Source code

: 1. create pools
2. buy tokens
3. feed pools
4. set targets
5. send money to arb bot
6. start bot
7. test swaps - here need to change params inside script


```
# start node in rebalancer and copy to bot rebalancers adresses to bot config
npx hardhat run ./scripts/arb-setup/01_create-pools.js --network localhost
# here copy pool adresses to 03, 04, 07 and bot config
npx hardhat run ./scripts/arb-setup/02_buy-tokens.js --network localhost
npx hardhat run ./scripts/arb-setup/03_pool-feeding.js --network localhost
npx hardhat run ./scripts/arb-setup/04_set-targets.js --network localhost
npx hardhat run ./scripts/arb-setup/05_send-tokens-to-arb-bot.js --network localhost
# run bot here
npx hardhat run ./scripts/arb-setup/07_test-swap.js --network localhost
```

•••••

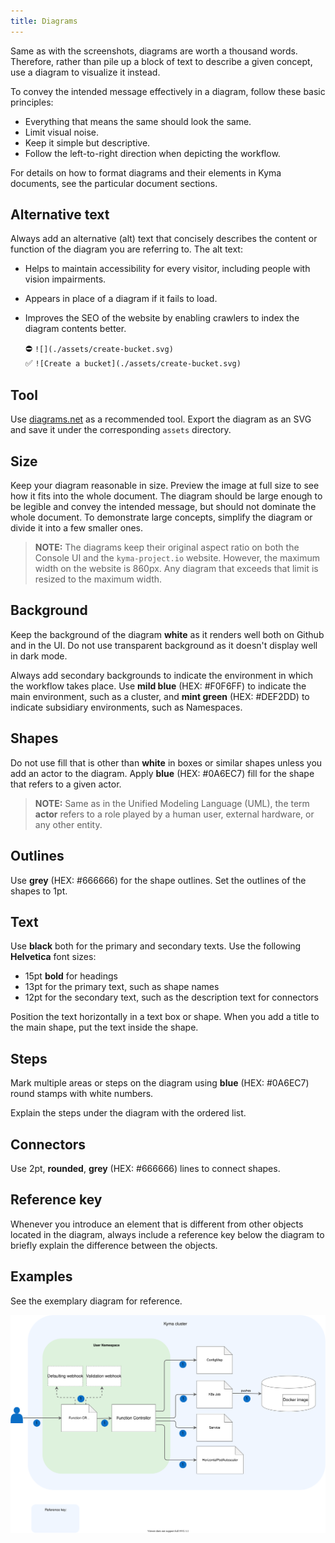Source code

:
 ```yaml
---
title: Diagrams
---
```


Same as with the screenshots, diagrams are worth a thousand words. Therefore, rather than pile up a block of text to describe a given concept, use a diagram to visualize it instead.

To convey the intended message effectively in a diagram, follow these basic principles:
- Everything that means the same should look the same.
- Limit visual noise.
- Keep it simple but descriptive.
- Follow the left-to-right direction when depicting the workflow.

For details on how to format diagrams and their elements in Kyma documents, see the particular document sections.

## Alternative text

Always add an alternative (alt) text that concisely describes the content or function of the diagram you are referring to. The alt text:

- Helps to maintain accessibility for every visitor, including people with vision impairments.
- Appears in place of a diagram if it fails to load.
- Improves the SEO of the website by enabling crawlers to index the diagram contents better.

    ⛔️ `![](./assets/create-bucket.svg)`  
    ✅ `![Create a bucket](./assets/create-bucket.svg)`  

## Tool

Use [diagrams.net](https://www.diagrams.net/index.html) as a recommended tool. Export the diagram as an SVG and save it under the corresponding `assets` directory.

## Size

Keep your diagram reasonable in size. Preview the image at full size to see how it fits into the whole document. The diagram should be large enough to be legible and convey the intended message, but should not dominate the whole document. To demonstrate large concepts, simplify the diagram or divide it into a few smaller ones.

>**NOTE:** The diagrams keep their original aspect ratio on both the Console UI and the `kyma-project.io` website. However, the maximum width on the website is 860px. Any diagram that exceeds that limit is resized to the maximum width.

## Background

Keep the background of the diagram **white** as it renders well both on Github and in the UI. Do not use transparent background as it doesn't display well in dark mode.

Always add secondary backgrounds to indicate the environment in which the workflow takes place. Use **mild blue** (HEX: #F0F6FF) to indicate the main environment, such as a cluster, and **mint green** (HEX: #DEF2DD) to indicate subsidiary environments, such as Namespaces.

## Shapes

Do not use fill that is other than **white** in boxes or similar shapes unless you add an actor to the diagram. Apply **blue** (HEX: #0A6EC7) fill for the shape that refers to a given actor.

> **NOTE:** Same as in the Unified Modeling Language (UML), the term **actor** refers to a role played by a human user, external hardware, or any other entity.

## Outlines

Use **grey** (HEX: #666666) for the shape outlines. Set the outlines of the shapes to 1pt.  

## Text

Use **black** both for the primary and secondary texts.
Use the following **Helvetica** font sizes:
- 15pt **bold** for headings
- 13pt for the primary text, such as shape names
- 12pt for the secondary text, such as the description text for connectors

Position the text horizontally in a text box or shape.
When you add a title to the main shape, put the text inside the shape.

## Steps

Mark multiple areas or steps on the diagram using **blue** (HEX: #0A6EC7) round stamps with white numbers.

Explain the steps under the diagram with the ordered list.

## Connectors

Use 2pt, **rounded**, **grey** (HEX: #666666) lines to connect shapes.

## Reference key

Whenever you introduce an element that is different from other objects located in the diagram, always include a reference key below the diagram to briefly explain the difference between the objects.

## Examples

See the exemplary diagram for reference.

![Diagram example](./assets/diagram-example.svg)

•••••

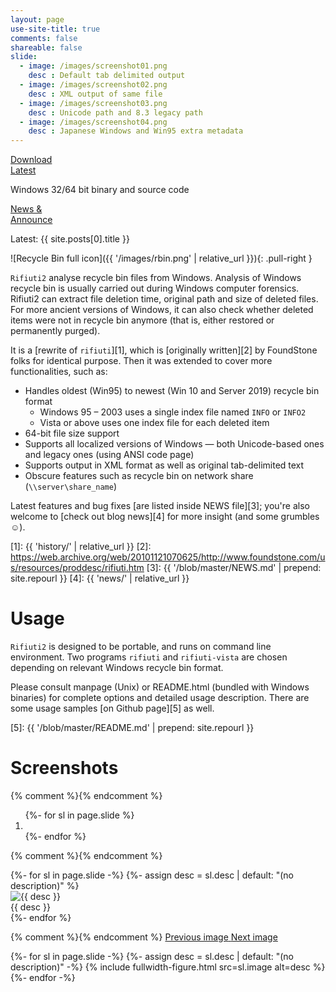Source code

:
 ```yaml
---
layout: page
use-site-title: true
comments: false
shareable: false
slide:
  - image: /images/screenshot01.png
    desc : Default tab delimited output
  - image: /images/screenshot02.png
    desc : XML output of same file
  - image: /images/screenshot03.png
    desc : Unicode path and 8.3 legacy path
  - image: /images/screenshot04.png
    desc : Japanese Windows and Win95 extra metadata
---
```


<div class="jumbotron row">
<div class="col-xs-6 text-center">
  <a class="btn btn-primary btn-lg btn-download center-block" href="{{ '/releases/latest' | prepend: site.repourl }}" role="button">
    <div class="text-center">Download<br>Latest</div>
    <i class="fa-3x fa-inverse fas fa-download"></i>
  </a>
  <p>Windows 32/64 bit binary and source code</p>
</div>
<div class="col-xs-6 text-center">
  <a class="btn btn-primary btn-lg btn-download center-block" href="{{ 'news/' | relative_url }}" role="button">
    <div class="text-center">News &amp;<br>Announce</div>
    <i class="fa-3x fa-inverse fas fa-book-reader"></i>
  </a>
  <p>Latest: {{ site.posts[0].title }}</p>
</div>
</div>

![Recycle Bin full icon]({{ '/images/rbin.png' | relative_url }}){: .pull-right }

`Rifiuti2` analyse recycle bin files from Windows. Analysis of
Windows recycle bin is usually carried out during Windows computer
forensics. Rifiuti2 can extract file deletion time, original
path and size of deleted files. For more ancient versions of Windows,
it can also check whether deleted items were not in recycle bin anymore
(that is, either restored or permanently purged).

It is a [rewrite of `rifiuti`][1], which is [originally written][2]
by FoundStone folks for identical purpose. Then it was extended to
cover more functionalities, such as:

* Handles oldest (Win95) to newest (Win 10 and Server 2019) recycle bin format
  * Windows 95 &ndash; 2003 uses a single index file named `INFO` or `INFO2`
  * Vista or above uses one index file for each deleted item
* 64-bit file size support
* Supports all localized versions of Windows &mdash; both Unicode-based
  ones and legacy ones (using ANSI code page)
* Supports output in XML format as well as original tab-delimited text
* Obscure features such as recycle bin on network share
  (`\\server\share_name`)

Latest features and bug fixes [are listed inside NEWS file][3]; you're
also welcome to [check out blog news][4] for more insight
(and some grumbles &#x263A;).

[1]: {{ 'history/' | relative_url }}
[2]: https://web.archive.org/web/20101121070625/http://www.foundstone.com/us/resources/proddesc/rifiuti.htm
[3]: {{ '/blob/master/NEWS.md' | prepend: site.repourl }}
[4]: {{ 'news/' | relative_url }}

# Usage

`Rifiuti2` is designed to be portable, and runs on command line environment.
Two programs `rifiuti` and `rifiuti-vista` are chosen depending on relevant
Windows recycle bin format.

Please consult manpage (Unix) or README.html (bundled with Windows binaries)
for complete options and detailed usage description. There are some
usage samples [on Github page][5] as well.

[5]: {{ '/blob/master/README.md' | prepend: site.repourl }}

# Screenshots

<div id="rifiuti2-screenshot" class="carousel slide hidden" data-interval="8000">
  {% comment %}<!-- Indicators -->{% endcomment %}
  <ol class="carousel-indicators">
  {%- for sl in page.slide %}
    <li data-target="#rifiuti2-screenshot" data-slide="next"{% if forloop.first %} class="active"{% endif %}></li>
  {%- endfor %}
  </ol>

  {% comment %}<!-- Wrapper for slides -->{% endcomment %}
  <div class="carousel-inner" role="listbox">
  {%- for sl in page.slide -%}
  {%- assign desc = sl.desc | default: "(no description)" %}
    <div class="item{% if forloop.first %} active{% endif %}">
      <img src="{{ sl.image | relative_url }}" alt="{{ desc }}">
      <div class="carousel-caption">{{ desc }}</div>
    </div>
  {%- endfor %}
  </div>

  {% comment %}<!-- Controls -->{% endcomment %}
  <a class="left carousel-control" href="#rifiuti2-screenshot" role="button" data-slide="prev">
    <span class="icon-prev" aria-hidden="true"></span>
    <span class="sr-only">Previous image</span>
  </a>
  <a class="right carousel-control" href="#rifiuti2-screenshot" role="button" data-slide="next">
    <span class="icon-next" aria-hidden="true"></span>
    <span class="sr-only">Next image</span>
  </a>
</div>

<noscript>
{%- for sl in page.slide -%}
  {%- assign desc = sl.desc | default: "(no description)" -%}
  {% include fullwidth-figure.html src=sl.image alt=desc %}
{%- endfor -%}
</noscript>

•••••

### EXERCISE AIM
Count the lines in the data that contain the string "deleted", and give nothing but that number.

### ANSWER TO THIS TASK
3